#### [Assignment]
From the line containing "ಜೀವಾತ್ಮನಿಗೂ" down to the line containing "ಜುಗುಪ್ಸೆಯಾಗು-ವುದಿಲ್ಲ" in the records below, reproduce every line exactly, ends included, and omit all others.
(Beginning of Supplied records)
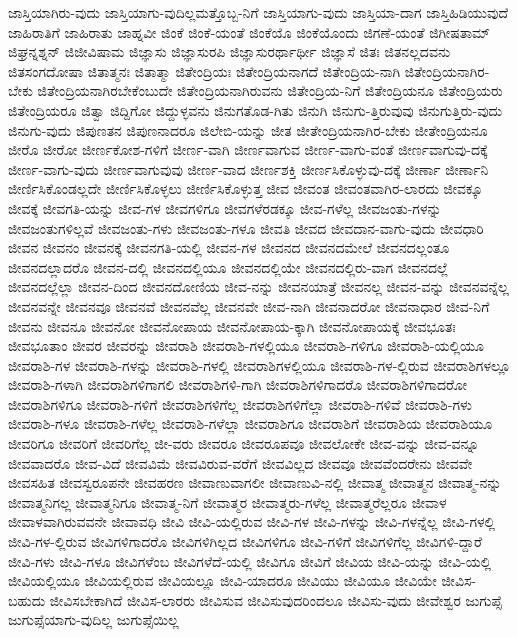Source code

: {ಜಾಸ್ತಿಯಾಗಿರು-ವುದು
ಜಾಸ್ತಿಯಾಗು-ವುದಿಲ್ಲಮತ್ತೊಬ್ಬ-ನಿಗೆ
ಜಾಸ್ತಿಯಾಗು-ವುದು
ಜಾಸ್ತಿಯಾ-ದಾಗ
ಜಾಸ್ತಿಹಿಡಿಯುವುದೆ
ಜಾಹಿರಾತಿಗೆ
ಜಾಹಿರಾತು
ಜಾಹ್ನವೀ
ಜಿಂಕೆ
ಜಿಂಕೆ-ಯಂತೆ
ಜಿಂಕೆಯೊ
ಜಿಂಕೆಯೊಂದು
ಜಿಗಣೆ-ಯಂತೆ
ಜಿಗೀಷತಾಮ್
ಜಿಘ್ರನ್ನಶ್ನನ್
ಜಿಜೀವಿಷಾಮ
ಜಿಜ್ಞಾಸು
ಜಿಜ್ಞಾಸುರಪಿ
ಜಿಜ್ಞಾಸುರರ್ಥಾರ್ಥೀ
ಜಿಜ್ಞಾಸೆ
ಜಿತಃ
ಜಿತನಲ್ಲದವನು
ಜಿತಸಂಗದೋಷಾ
ಜಿತಾತ್ಮನಃ
ಜಿತಾತ್ಮಾ
ಜಿತೇಂದ್ರಿಯಃ
ಜಿತೇಂದ್ರಿಯನಾಗದೆ
ಜಿತೇಂದ್ರಿಯ-ನಾಗಿ
ಜಿತೇಂದ್ರಿಯನಾಗಿರ-ಬೇಕು
ಜಿತೇಂದ್ರಿಯನಾಗಿರಬೇಕೆಂಬುದೇ
ಜಿತೇಂದ್ರಿಯನಾಗಿರುವನು
ಜಿತೇಂದ್ರಿಯ-ನಿಗೆ
ಜಿತೇಂದ್ರಿಯನೂ
ಜಿತೇಂದ್ರಿಯರು
ಜಿತೇಂದ್ರಿಯರೂ
ಜಿತ್ವಾ
ಜಿದ್ದಿಗೋ
ಜಿದ್ದುಳ್ಳವನು
ಜಿನುಗತೊಡ-ಗಿತು
ಜಿನುಗಿ
ಜಿನುಗು-ತ್ತಿರುವುವು
ಜಿನುಗುತ್ತಿರು-ವುದು
ಜಿನುಗು-ವುದು
ಜಿಪುಣತನ
ಜಿಪುಣನಾದರೂ
ಜಿಲೇಬಿ-ಯನ್ನು
ಜೀತ
ಜೀತೇಂದ್ರಿಯನಾಗಿರ-ಬೇಕು
ಜೀತೇಂದ್ರಿಯನೂ
ಜೀರೊ
ಜೀರೋ
ಜೀರ್ಣಕೋಶ-ಗಳಿಗೆ
ಜೀರ್ಣ-ವಾಗಿ
ಜೀರ್ಣವಾಗುವ
ಜೀರ್ಣ-ವಾಗು-ವಂತೆ
ಜೀರ್ಣವಾಗುವು-ದಕ್ಕೆ
ಜೀರ್ಣ-ವಾಗು-ವುದು
ಜೀರ್ಣವಾಗುವುವು
ಜೀರ್ಣ-ವಾದ
ಜೀರ್ಣಶಕ್ತಿ
ಜೀರ್ಣಸಿಕೊಳ್ಳುವು-ದಕ್ಕೆ
ಜೀರ್ಣಾ
ಜೀರ್ಣಾನಿ
ಜೀರ್ಣಿಸಿಕೊಂಡಲ್ಲದೇ
ಜೀರ್ಣಿಸಿಕೊಳ್ಳಲು
ಜೀರ್ಣಿಸಿಕೊಳ್ಳುತ್ತ
ಜೀವ
ಜೀವಂತ
ಜೀವಂತವಾಗಿರ-ಲಾರದು
ಜೀವಕ್ಕೂ
ಜೀವಕ್ಕೆ
ಜೀವಗತಿ-ಯನ್ನು
ಜೀವ-ಗಳ
ಜೀವಗಳಿಗೂ
ಜೀವಗಳೆರಡಕ್ಕೂ
ಜೀವ-ಗಳೆಲ್ಲ
ಜೀವಜಂತು-ಗಳನ್ನು
ಜೀವಜಂತುಗಳಿಲ್ಲವೆ
ಜೀವಜಂತು-ಗಳು
ಜೀವಜಂತು-ಗಳೂ
ಜೀವತಿ
ಜೀವದ
ಜೀವದಾನ-ವಾಗು-ವುದು
ಜೀವಧಾರಿ
ಜೀವನ
ಜೀವನಂ
ಜೀವನಕ್ಕೆ
ಜೀವನಗತಿ-ಯಲ್ಲಿ
ಜೀವನ-ಗಳ
ಜೀವನದ
ಜೀವನದಮೇಲೆ
ಜೀವನದಲ್ಲಂತೂ
ಜೀವನದಲ್ಲಾದರೊ
ಜೀವನ-ದಲ್ಲಿ
ಜೀವನದಲ್ಲಿಯೂ
ಜೀವನದಲ್ಲಿಯೇ
ಜೀವನದಲ್ಲಿರು-ವಾಗ
ಜೀವನದಲ್ಲೆ
ಜೀವನದಲ್ಲೆಲ್ಲಾ
ಜೀವನ-ದಿಂದ
ಜೀವನದೋಣಿಯ
ಜೀವ-ನನ್ನು
ಜೀವನಯಾತ್ರೆ
ಜೀವನಲ್ಲ
ಜೀವನ-ವನ್ನು
ಜೀವನವನ್ನೆಲ್ಲ
ಜೀವನವನ್ನೇ
ಜೀವನವೂ
ಜೀವನವೆ
ಜೀವನವೆಲ್ಲ
ಜೀವನವೇ
ಜೀವ-ನಾಗಿ
ಜೀವನಾದರೋ
ಜೀವನಾಧಾರ
ಜೀವ-ನಿಗೆ
ಜೀವನು
ಜೀವನೂ
ಜೀವನೋ
ಜೀವನೋಪಾಯ
ಜೀವನೋಪಾಯ-ಕ್ಕಾಗಿ
ಜೀವನೋಪಾಯಕ್ಕೆ
ಜೀವಭೂತಃ
ಜೀವಭೂತಾಂ
ಜೀವರ
ಜೀವರನ್ನು
ಜೀವರಾಶಿ
ಜೀವರಾಶಿ-ಗಳಲ್ಲಿಯೂ
ಜೀವರಾಶಿ-ಗಳಿಗೂ
ಜೀವರಾಶಿ-ಯಲ್ಲಿಯೂ
ಜೀವರಾಶಿ-ಗಳ
ಜೀವರಾಶಿ-ಗಳನ್ನು
ಜೀವರಾಶಿ-ಗಳಲ್ಲಿ
ಜೀವರಾಶಿಗಳಲ್ಲಿಯೂ
ಜೀವರಾಶಿ-ಗಳ-ಲ್ಲಿರುವ
ಜೀವರಾಶಿಗಳಲ್ಲೂ
ಜೀವರಾಶಿ-ಗಳಾಗಿ
ಜೀವರಾಶಿಗಳಿಗಾಗಲಿ
ಜೀವರಾಶಿಗಳಿ-ಗಾಗಿ
ಜೀವರಾಶಿಗಳಿಗಾದರೊ
ಜೀವರಾಶಿಗಳಿಗಾದರೋ
ಜೀವರಾಶಿಗಳಿಗೂ
ಜೀವರಾಶಿ-ಗಳಿಗೆ
ಜೀವರಾಶಿಗಳಿಗೆಲ್ಲ
ಜೀವರಾಶಿಗಳಿಗೆಲ್ಲಾ
ಜೀವರಾಶಿ-ಗಳಿವೆ
ಜೀವರಾಶಿ-ಗಳು
ಜೀವರಾಶಿ-ಗಳೂ
ಜೀವರಾಶಿ-ಗಳೆಲ್ಲ
ಜೀವರಾಶಿ-ಗಳೆಲ್ಲಾ
ಜೀವರಾಶಿಗೂ
ಜೀವರಾಶಿಗೆ
ಜೀವರಾಶಿಯ
ಜೀವರಾಶಿಯೂ
ಜೀವರಿಗೂ
ಜೀವರಿಗೆ
ಜೀವರಿಗೆಲ್ಲ
ಜೀ-ವರು
ಜೀವರೂ
ಜೀವರೂಪವೂ
ಜೀವಲೋಕೇ
ಜೀವ-ವನ್ನು
ಜೀವ-ವನ್ನೂ
ಜೀವವಾದರೊ
ಜೀವ-ವಿದೆ
ಜೀವವಿಮೆ
ಜೀವವಿರುವ-ವರೆಗೆ
ಜೀವವಿಲ್ಲದ
ಜೀವವೂ
ಜೀವವೆಂದರೇನು
ಜೀವವೇ
ಜೀವಸಹಿತ
ಜೀವಸ್ವರೂಪನೇ
ಜೀವಹರಣ
ಜೀವಾಣುವಾಗಲೀ
ಜೀವಾಣುವಿ-ನಲ್ಲಿ
ಜೀವಾತ್ಮ
ಜೀವಾತ್ಮನ
ಜೀವಾತ್ಮ-ನನ್ನು
ಜೀವಾತ್ಮನಿಗಲ್ಲ
ಜೀವಾತ್ಮನಿಗೂ
ಜೀವಾತ್ಮ-ನಿಗೆ
ಜೀವಾತ್ಮರ
ಜೀವಾತ್ಮರು-ಗಳೆಲ್ಲ
ಜೀವಾತ್ಮರೆಲ್ಲರೂ
ಜೀವಾಳ
ಜೀವಾಳವಾಗಿರುವವನೇ
ಜೀವಾವಧಿ
ಜೀವಿ
ಜೀವಿ-ಯಲ್ಲಿರುವ
ಜೀವಿ-ಗಳ
ಜೀವಿ-ಗಳನ್ನು
ಜೀವಿ-ಗಳನ್ನೆಲ್ಲ
ಜೀವಿ-ಗಳಲ್ಲಿ
ಜೀವಿ-ಗಳ-ಲ್ಲಿರುವ
ಜೀವಿಗಳಿಗಾದರೊ
ಜೀವಿಗಳಿಗಿಲ್ಲದ
ಜೀವಿಗಳಿಗೂ
ಜೀವಿ-ಗಳಿಗೆ
ಜೀವಿಗಳಿಗೆಲ್ಲ
ಜೀವಿಗಳಿ-ದ್ದಾರೆ
ಜೀವಿ-ಗಳು
ಜೀವಿ-ಗಳೂ
ಜೀವಿಗಳೆಂಬ
ಜೀವಿಗಳೆದೆ-ಯಲ್ಲಿ
ಜೀವಿಗೂ
ಜೀವಿಗೆ
ಜೀವಿಯ
ಜೀವಿ-ಯನ್ನು
ಜೀವಿ-ಯಲ್ಲಿ
ಜೀವಿಯಲ್ಲಿಯೂ
ಜೀವಿಯಲ್ಲಿರುವ
ಜೀವಿಯಲ್ಲೂ
ಜೀವಿ-ಯಾದರೂ
ಜೀವಿಯು
ಜೀವಿಯೂ
ಜೀವಿಯೇ
ಜೀವಿಸ-ಬಹುದು
ಜೀವಿಸಬೇಕಾಗಿದೆ
ಜೀವಿಸ-ಲಾರರು
ಜೀವಿಸುವ
ಜೀವಿಸುವುದರಿಂದಲೂ
ಜೀವಿಸು-ವುದು
ಜೀವೇಶ್ವರ
ಜುಗುಪ್ಸೆ
ಜುಗುಪ್ಸೆಯಾಗು-ವುದಿಲ್ಲ
ಜುಗುಪ್ಸೆಯಿಲ್ಲ
}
(End of Supplied records)
#### [Completed task]
ಜೀವಾತ್ಮನಿಗೂ
ಜೀವಾತ್ಮ-ನಿಗೆ
ಜೀವಾತ್ಮರ
ಜೀವಾತ್ಮರು-ಗಳೆಲ್ಲ
ಜೀವಾತ್ಮರೆಲ್ಲರೂ
ಜೀವಾಳ
ಜೀವಾಳವಾಗಿರುವವನೇ
ಜೀವಾವಧಿ
ಜೀವಿ
ಜೀವಿ-ಯಲ್ಲಿರುವ
ಜೀವಿ-ಗಳ
ಜೀವಿ-ಗಳನ್ನು
ಜೀವಿ-ಗಳನ್ನೆಲ್ಲ
ಜೀವಿ-ಗಳಲ್ಲಿ
ಜೀವಿ-ಗಳ-ಲ್ಲಿರುವ
ಜೀವಿಗಳಿಗಾದರೊ
ಜೀವಿಗಳಿಗಿಲ್ಲದ
ಜೀವಿಗಳಿಗೂ
ಜೀವಿ-ಗಳಿಗೆ
ಜೀವಿಗಳಿಗೆಲ್ಲ
ಜೀವಿಗಳಿ-ದ್ದಾರೆ
ಜೀವಿ-ಗಳು
ಜೀವಿ-ಗಳೂ
ಜೀವಿಗಳೆಂಬ
ಜೀವಿಗಳೆದೆ-ಯಲ್ಲಿ
ಜೀವಿಗೂ
ಜೀವಿಗೆ
ಜೀವಿಯ
ಜೀವಿ-ಯನ್ನು
ಜೀವಿ-ಯಲ್ಲಿ
ಜೀವಿಯಲ್ಲಿಯೂ
ಜೀವಿಯಲ್ಲಿರುವ
ಜೀವಿಯಲ್ಲೂ
ಜೀವಿ-ಯಾದರೂ
ಜೀವಿಯು
ಜೀವಿಯೂ
ಜೀವಿಯೇ
ಜೀವಿಸ-ಬಹುದು
ಜೀವಿಸಬೇಕಾಗಿದೆ
ಜೀವಿಸ-ಲಾರರು
ಜೀವಿಸುವ
ಜೀವಿಸುವುದರಿಂದಲೂ
ಜೀವಿಸು-ವುದು
ಜೀವೇಶ್ವರ
ಜುಗುಪ್ಸೆ
ಜುಗುಪ್ಸೆಯಾಗು-ವುದಿಲ್ಲ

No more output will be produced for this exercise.